A ira da sociedade que sustou o escândalo anunciado do aumento de 67% dos salários dos congressistas – e, por extensão, dos deputados estaduais e vereadores – deve muito à forma como a imprensa cobriu a tentativa de tunga: com o devido destaque e números, muitos números.
Juntas, as duas coisas serviram para alertar o público do golpe em curso e para lhe dar a noção exata do tamanho acumulado do que a Folha retrancou ferinamente "salário máximo", numa alusão ao desejo dos parlamentares de terem os salários equiparados aos maiores que se pagam na República – aos 11 ministros do Supremo Tribunal Federal.
A malandragem era transparente: a Constituição não afirma que os políticos não podem ganhar menos do que eles, nem diz que devam ganhar o mesmo que eles.
Falando por si, como se diz, a numeralha mexeu com os pagantes. Blogueiros soltaram os cachorros e a internet se tornou a avenida de uma manifestação nacional de protestos que desembocou nas caixas de correio, telefones e endereços de e-mail de suas excelências, com as conseqüências que se viram.
Tal e qual
Mas nem tudo é perfeito. Na edição de 28/2 do seu informativo eletrônico, o deputado federal Alberto Goldman, líder da bancada tucana, fez uma revelação da maior gravidade envolvendo a mídia. Disse que "a imprensa está mostrando o quanto é dependente do Poder Judiciário".
Decerto por experiência própria, relatou:
"Não se consegue, sequer, transmitir opiniões contrárias ao aumento [dos ministros do Supremo, de R$ 19.115,00 para R$ 21.500,00]. A imprensa ignora. Até gravações para a TV são editadas, jogando fora trechos em que se critica o aumento".
Mas nem tudo é imperfeito.
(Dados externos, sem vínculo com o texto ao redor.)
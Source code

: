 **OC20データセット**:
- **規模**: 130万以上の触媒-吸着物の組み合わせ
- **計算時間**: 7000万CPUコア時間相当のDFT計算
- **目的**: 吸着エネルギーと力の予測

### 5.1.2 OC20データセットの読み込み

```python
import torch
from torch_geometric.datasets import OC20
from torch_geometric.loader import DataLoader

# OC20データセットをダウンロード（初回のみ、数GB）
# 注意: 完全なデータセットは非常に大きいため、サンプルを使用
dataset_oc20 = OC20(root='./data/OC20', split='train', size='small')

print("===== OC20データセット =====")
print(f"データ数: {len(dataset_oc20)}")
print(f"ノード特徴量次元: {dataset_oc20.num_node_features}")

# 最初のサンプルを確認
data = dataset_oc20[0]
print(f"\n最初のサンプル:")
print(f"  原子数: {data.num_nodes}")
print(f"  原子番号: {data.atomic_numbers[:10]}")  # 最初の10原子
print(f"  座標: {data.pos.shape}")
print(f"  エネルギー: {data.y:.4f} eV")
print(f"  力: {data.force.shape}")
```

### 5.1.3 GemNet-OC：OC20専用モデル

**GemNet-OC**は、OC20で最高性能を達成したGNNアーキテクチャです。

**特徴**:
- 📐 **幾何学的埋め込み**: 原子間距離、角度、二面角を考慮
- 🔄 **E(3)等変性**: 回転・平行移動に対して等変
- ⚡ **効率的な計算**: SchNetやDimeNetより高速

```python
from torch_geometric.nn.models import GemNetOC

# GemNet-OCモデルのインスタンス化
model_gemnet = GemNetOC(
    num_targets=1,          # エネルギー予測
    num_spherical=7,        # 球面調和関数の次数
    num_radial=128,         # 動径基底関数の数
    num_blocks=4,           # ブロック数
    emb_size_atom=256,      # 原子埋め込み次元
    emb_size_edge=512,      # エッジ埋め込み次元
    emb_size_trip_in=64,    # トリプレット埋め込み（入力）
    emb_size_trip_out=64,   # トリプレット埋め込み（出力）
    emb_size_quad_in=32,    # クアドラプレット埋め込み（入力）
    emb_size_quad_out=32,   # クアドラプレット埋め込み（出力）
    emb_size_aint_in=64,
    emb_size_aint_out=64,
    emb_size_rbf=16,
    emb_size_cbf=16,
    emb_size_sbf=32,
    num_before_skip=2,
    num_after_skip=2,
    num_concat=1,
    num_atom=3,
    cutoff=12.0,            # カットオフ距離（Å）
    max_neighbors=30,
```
Na sexta-feira, a colunista Dora Kramer, do Estado, aplicou em ninguém menos do que o presidente do STF, Nelson Jobim, o que os italianos em outros tempos chamavam bastonatura in stile – uma cacetada de alto a baixo, com golpes precisos e fundamentados.
O justo motivo da indignação da colunista foram os noticiados "conchavos", como ela bem disse, em que o ex-senador e ex-ministro da Justiça mergulhou com os severinos da Câmara em busca da esperteza que permitiria a aprovação do(s) aumento(s) por ato administrativo da Mesa, dispensado o voto em plenário.
Dora foi de uma contundência como só muito raramente se vê nas colunas políticas brasileiras, para concluir que a atuação de Jobim "na defesa casuística de um aumento despropositado em nada ficou devendo à performance de seu antecessor, Maurício Correa, na liderança de uma campanha em prol da manutenção de privilégios que levou a imagem do Judiciário ao chão em 2003."